AMS Mathematical Review of the book "Géométrie discrète et images numériques" (French)

This is the AMS Mathematical Review for the book: Géométrie discrète et images numériques [Discrete geometry and numerical images] Edited by David Coeurjolly, Annick Montanvert and Jean-Marc Chassery. Traité IC2. Série Signal et Image. [IC2 Treatise. Series Signal and Image] Hermes Science Publications/Lavoisier, Paris, 2007. 401+xii pp.

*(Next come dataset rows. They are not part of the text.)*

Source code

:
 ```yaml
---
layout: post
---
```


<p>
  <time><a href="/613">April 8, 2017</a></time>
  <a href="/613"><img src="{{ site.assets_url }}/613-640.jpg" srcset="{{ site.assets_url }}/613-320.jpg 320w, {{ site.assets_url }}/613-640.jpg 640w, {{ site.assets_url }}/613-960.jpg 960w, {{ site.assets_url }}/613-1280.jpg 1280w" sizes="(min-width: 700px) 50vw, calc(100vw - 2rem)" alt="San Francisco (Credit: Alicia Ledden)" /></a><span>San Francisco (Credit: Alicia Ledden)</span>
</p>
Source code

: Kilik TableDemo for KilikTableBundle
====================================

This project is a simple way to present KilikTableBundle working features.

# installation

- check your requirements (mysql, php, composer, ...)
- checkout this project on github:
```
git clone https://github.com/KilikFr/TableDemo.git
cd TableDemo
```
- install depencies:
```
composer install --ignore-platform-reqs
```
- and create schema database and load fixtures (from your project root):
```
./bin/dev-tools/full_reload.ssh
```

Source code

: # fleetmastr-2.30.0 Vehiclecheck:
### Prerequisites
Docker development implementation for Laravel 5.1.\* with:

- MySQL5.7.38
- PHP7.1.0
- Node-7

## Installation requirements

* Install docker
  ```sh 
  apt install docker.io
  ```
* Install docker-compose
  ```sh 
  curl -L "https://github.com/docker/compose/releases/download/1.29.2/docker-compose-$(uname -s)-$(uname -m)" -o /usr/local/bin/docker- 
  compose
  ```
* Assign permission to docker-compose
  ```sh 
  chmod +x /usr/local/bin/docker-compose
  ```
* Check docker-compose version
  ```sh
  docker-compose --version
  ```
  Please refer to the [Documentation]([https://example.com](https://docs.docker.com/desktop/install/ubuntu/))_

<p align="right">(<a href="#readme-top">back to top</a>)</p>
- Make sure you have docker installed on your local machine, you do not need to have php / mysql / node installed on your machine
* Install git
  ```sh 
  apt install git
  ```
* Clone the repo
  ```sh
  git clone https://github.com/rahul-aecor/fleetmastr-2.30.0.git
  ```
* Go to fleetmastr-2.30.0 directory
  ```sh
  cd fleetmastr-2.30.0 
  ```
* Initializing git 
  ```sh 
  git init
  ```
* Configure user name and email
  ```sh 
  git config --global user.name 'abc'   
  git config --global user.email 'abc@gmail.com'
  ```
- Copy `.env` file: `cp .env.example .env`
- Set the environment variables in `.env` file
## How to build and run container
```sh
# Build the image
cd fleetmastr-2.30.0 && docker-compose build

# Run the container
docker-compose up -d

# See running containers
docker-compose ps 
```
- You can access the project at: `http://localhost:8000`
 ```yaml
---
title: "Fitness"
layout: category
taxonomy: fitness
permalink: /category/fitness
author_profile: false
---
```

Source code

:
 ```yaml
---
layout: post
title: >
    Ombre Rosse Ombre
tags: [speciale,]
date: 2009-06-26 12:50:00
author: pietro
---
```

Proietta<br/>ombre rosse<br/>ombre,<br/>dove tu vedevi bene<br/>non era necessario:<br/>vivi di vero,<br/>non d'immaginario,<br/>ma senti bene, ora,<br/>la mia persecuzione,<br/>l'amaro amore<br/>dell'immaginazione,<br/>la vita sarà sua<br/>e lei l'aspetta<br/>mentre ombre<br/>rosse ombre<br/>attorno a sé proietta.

ISBN: 978-2-7462-1643-3 65D18 (51N99 68U10 94A08) This is a collective book stemming from the French colloquium on Discrete Geometry in Imaging created in 1991, which became international in 1996 under the name of “Discrete Geometry in Computer Science”. The book is structured in five parts. The first part (chapters 2 through 4) presents the general mathematical foundations of discrete geometry and topology: arithmetic (chapter 2, which is later referred to in chapters 6, 7 and 11), topology (chapter 3, which is referred to in chapter 8) and combinatorics (chapter 4, the foundation of chapter 12).

The second part (chapters 5 to 8) introduces discrete geometry and discrete topology, which are the foundations of the next part. The third part (chapters 9 through 12) presents the different representations and their mappings: the medial axis (chapter 9), representations by projections obtained by accumulation (and in particular the Mojette transform, chapter 10), polygonization and polyhedrization (chapter 11) and approximation of surfaces by triangulation (chapter 12).

The medial axis and the Mojette transform are key representations, whose applications are further described in the fifth part. The fourth part (chapters 13 and 14) focuses on image analysis from either original images or their representations introduced in the third part. In the fifth and last part (chapters 15 through 19), the authors present applications of the previous chapters: medial axis based coding techniques for progressive transmission (chapter 15), applications of the Mojette transform to image encoding and protection for storage and transmission (chapter 16), extraction of information from 3D images (plane sections of voxels, chapter 17) and visualization of 3D discrete models (through implict surfaces with skeletons, chapter 18), applications of discrete geometry to medical imaging (chapter 19) and generalization of discrete geometry objects and operators to multiresolution grids (chapter 20).

This book presents very interesting mathematical methodological tools from discrete geometry (and discrete topology) and their applications to digital imaging (analysis, processing and synthesis) in a very clear, didactic and interesting fashion. I enjoyed very much reading this book that brings a very refreshing and inspiring view of digital imaging, that is unfortunately not so widespread.

It should benefit both specialists of imaging and geometers by its methodological contents of high quality, and its many different examples of applications of discrete geometry and topology including the very trendy domain of medical imaging. I would recommend it as a textbook in image analysis and image processing, and especially as an eye opening book presenting an alternative to statistical based digital imaging through strongly motivated methodological tools.

I hope that English and Spanish translations of this book will see light and extend its audience towards this purpose of being a widely spread textbook. While the authors mention both the graph-based approach to discrete topology and the topological approach to digital topology, they cover in much more details the former than the later.

The interested reader can refer to [Kong, T. Y.; Rosenfeld, A. Digital topology: a comparison of the graph-based and topological approaches. Topology and category theory in computer science (Oxford, 1989), 273–289, Oxford Sci. Publ., Oxford Univ. Press, New York, 1991.] for a comparison between the two approaches.